But I, too, would be much more likely to believe that 30 percent of all Cookie-reading moms are having affairs. (And now prepare for a long festering rant about Cookie.) It's not merely that the hot moms of Cookie attend picnics in Italian gowns that cost as much as my laptop or have skinny jeans for every occasion. It's their sense that they deserve to preserve their "lifestyle" exactly as it should be, and God help any chocolate-smeared infant or rumpled husband who stands in their way!
When I first read about Cookie I thought I was the perfect demographic. Those mommy magazines in the ob waiting room always seemed a little sad and frumpy to me, with their tenty maternity clothes and perennial lists of "10 tips" for everything.
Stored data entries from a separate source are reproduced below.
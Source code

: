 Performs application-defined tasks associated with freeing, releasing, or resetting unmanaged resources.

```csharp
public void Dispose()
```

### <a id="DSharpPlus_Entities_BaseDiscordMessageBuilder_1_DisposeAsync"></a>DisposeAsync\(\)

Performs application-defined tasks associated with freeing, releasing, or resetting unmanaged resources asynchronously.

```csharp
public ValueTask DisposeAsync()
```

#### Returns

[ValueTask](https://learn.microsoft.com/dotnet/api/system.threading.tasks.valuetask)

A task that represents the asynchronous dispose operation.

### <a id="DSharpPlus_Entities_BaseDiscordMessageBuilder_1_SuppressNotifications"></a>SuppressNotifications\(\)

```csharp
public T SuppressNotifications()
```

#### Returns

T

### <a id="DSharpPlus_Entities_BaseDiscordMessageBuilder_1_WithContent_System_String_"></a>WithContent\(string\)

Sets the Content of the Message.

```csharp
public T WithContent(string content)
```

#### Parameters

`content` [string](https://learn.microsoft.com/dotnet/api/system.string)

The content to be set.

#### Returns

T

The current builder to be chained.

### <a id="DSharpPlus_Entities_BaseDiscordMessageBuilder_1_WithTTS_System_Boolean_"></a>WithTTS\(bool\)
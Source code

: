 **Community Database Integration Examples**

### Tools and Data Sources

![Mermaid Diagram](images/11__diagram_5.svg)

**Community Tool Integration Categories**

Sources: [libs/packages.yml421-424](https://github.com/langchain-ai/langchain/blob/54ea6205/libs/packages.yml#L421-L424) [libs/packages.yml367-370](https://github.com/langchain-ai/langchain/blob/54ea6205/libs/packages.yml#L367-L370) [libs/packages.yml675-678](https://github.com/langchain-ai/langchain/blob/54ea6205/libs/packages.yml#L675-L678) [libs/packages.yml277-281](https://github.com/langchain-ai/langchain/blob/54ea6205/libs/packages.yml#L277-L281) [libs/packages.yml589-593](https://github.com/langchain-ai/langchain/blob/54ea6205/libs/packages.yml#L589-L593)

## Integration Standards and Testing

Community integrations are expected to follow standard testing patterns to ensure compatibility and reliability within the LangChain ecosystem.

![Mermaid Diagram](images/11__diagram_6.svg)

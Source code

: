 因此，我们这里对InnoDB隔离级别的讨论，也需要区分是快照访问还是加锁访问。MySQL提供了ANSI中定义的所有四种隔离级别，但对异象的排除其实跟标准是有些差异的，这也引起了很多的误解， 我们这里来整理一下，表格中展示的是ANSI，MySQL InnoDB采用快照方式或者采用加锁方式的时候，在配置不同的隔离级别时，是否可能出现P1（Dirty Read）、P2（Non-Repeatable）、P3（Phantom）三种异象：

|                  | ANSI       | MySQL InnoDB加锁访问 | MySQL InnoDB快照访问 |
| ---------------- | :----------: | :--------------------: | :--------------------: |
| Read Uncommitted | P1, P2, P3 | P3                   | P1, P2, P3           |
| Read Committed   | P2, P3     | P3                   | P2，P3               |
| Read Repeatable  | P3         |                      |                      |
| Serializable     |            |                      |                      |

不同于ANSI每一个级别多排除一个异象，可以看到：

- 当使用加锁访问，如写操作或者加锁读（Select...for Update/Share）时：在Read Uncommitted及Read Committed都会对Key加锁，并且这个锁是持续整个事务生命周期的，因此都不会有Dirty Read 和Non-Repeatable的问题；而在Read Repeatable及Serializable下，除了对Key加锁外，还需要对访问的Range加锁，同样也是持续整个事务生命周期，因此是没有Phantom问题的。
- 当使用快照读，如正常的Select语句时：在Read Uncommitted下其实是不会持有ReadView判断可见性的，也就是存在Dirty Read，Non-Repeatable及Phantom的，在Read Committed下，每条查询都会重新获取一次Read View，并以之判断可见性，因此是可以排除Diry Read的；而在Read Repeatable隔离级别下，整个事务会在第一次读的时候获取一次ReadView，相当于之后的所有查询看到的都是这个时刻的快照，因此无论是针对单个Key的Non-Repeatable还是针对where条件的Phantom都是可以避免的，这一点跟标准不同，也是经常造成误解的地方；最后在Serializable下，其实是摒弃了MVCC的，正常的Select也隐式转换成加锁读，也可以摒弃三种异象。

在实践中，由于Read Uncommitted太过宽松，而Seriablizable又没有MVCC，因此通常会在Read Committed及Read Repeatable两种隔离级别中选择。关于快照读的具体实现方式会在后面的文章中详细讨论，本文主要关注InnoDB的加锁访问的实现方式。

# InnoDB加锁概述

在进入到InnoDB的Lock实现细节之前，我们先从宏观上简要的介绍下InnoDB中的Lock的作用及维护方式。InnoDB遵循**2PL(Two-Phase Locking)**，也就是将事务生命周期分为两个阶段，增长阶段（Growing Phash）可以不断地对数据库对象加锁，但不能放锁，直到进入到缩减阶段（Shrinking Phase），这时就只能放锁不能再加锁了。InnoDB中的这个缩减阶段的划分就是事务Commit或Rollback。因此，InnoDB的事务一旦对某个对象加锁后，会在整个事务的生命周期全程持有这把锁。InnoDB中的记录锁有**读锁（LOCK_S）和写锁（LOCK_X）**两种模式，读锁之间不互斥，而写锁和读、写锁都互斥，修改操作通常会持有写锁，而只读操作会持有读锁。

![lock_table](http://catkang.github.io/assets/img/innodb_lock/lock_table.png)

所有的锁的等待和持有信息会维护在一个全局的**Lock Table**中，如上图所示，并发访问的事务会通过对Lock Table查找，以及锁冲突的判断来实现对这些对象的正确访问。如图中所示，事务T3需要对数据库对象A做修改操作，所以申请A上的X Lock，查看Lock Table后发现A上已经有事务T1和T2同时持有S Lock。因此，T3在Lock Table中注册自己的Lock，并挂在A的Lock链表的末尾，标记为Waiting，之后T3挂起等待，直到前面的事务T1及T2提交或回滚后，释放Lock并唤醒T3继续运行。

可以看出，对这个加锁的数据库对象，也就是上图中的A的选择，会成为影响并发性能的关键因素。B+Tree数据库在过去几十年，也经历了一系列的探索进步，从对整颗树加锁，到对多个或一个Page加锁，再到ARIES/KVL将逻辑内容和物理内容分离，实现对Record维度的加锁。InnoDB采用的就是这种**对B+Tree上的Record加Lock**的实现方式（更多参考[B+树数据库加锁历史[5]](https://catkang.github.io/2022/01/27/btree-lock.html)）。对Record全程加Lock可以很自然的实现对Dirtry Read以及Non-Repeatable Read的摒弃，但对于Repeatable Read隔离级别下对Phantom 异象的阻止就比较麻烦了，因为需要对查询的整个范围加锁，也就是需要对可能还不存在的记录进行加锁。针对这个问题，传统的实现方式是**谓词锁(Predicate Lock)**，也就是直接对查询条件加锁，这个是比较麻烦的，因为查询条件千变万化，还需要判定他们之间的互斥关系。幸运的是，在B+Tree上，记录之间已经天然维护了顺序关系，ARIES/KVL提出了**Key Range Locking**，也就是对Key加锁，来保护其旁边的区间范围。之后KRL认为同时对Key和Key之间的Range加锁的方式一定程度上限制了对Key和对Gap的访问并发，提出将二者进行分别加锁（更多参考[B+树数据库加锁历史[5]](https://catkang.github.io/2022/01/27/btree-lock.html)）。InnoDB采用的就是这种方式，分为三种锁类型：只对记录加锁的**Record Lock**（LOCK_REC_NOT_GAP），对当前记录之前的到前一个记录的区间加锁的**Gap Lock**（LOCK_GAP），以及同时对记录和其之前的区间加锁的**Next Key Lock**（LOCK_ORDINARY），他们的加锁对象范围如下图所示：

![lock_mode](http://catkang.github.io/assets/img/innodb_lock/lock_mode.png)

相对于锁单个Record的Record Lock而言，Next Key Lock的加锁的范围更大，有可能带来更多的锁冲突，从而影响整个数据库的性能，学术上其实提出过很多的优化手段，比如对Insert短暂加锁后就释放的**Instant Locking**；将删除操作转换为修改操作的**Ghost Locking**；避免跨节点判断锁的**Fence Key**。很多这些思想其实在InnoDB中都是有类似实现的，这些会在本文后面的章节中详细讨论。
I was even willing to overlook the fact that Cookie was founded by two hipster New Yorker roommates who didn't even have kids.
Then I picked up an early issue a couple of years ago, and Oh My God. One feature I recall was called something like "You Can Decorate White!" Some poor kid lived in a house with white couches and white side tables and fluffy white rugs. His room was all white, and there was a white model airplane on his bedstand. (Cranberry juice, anyone?) The ads were a marvel and gave the demographic away. Anyone remember that New York magazine feature about the little demon shopper girl—a 6-year-old who seemed to know everything about Marc Jacobs' latest line? Well, every ad was tailor made for her: back to school wear that ranged from $400 shoes to $1,000 plaid miniskirts and made a normal person yearn for JC Penney.
Well, a mom who sends her 6-year-old to school looking like an expensive hooker could certainly not be expected to put up with a little middle-aged husband paunch or to resist the come-on from the hot new Israeli gym teacher.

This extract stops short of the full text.